The English domestic structure, with its tight schedule, makes it easier for bowlers to develop a probing fast-medium pace rather than an energy-sapping 90mph+. This is not a problem in English conditions. The Dukes ball we use here swings and seams and reverses, at humid, drizzly grounds like Headingley and Old Trafford – it makes sense for English bowlers to become craftsmen rather than quicks. But in Australia, with the Kookaburra on hot dry flat pitches, it is a less effective approach.
Joe Root made an interesting call after he won the toss and put Australia into bat. It was not this decision that let him down. It showed faith in the bowling attack to take wickets and seize the initiative on the muggy first day. England did not look threatening. Australia brought the hundred up in the 39th over for the loss of only one wicket — a run out from Chris Woakes — and performed steadily for the rest of the opening day.
Woakes had Warner caught behind and Khawaja slashing one off Anderson to Vince at gully, shortly after he’d brought up his fifty. Craig Overton was added to the England side at the expense of Jake Ball for this Test, and bowled a consistent medium pace, extracting bounce by dint of his height. His maiden Test wicket was a beauty, bowling Australian captain Steve Smith for 40.
Australia closed the first day on 209/4, but Handscomb and Marsh couldn’t add to their partnership of 48 the next morning, the former falling LBW to Broad. 209/5 looks good for the bowling team but the Australians have a decent tail and England do not have the right bowlers to attack it. The score crept up and up, Shaun Marsh recording 126 unbeaten runs along the way, before Australia declared on 442/8, a score well above par for the surface.
The England batsmen knew before they got on the plane that they would have to be at the top of their games to repel the trio of Starc, Hazlewood and Cummins. Three nasty people. They might not have been so worried about Nathan Lyon, but the spinner is getting bounce and spin this series that Moeen Ali can only dream of. England didn’t follow-on only on the say-so of Smith and were all out for 227, the only substantial resistance a 66 run partnership for the eighth wicket between Overton and Woakes. Overton recorded the best figures in each innings for England, 3-105 with the ball, 41 not out with the bat.

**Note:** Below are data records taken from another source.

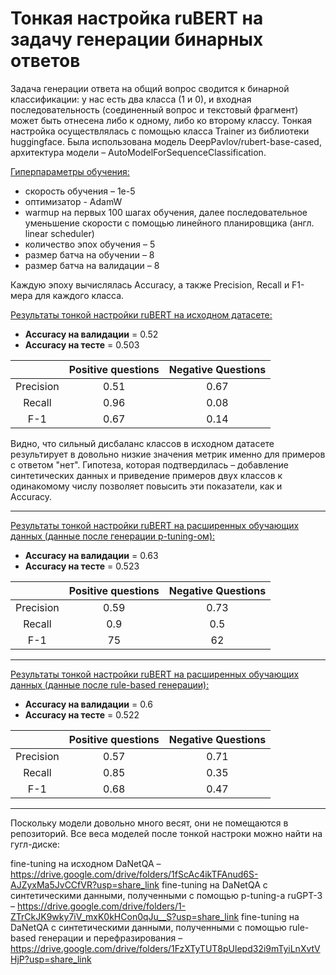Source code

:# Тонкая настройка ruBERT на задачу генерации бинарных ответов

Задача генерации ответа на общий вопрос сводится к бинарной классификации: у нас есть два класса (1 и 0), и входная последовательность (соединенный вопрос и текстовый фрагмент) может быть отнесена либо к одному, либо ко второму классу. Тонкая настройка осуществлялась с помощью класса Trainer из библиотеки huggingface. Была использована модель DeepPavlov/rubert-base-cased, архитектура модели – AutoModelForSequenceClassification. 

<ins>Гиперпараметры обучения:</ins>
* скорость обучения – 1e-5
* оптимизатор - AdamW
* warmup на первых 100 шагах обучения, далее последовательное уменьшение скорости с помощью линейного планировщика (англ. linear scheduler)
* количество эпох обучения – 5
* размер батча на обучении – 8
* размер батча на валидации – 8

Каждую эпоху вычислялась Accuracy, а также Precision, Recall и F1-мера для каждого класса. 

<ins>Результаты тонкой настройки ruBERT на исходном датасете:</ins>
* **Accuracy на валидации** = 0.52
* **Accuracy на тесте** = 0.503

|   | **Positive questions**  | **Negative Questions** |
|:-------------:|:-------------:|:-------------:
|Precision| 0.51  | 0.67  |
|Recall| 0.96  | 0.08 |
|F-1|0.67  | 0.14  |

Видно, что сильный дисбаланс классов в исходном датасете результирует в довольно низкие значения метрик именно для примеров с ответом "нет". Гипотеза, которая подтвердилась – добавление синтетических данных и приведение примеров двух классов к одинакомому числу позволяет повысить эти показатели, как и Accuracy. 

---

<ins>Результаты тонкой настройки ruBERT на расширенных обучающих данных (данные после генерации p-tuning-ом):</ins>

* **Accuracy на валидации** = 0.63 
* **Accuracy на тесте** = 0.523

|   | **Positive questions**  | **Negative Questions** |
|:-------------:|:-------------:|:-------------:
|Precision| 0.59  | 0.73  |
|Recall| 0.9  | 0.5 |
|F-1|75  | 62  |

---

<ins>Результаты тонкой настройки ruBERT на расширенных обучающих данных (данные после rule-based генерации):</ins>

* **Accuracy на валидации** = 0.6
* **Accuracy на тесте** = 0.522

|   | **Positive questions**  | **Negative Questions** |
|:-------------:|:-------------:|:-------------:
|Precision| 0.57  | 0.71  |
|Recall| 0.85  | 0.35 |
|F-1|0.68  | 0.47  |

--- 

Поскольку модели довольно много весят, они не помещаются в репозиторий. Все веса моделей после тонкой настроки можно найти на гугл-диске:

fine-tuning на исходном DaNetQA – https://drive.google.com/drive/folders/1fScAc4ikTFAnud6S-AJZyxMa5JvCCfVR?usp=share_link
fine-tuning на DaNetQA с синтетическими данными, полученными с помощью p-tuning-а ruGPT-3 – https://drive.google.com/drive/folders/1-ZTrCkJK9wky7iV_mxK0kHCon0qJu__S?usp=share_link
fine-tuning на DaNetQA с синтетическими данными, полученными с помощью rule-based генерации и перефразирования – https://drive.google.com/drive/folders/1FzXTyTUT8pUlepd32i9mTyiLnXvtVHjP?usp=share_link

Smith chose not to enforce the follow-on, such is the modern way. For me, this was a worse decision than Root’s to bowl first. It meant that Australia had to bat out a session under the lights with a new ball. Finally, England showed a bit of fight, and finally the ball became less stubborn. Anderson did the early damage Bancroft nicking one to Bairstow and Khawaja trapped LBW for 20, DRS showing it to be just clipping off-stump. Shortly after, Woakes had Warner at second slip, and then the big one. Having twice been given out but reprieved by DRS, but when he was hit on the back pad while on 6, again by Woakes, technology could only query rather than overturn the original decision.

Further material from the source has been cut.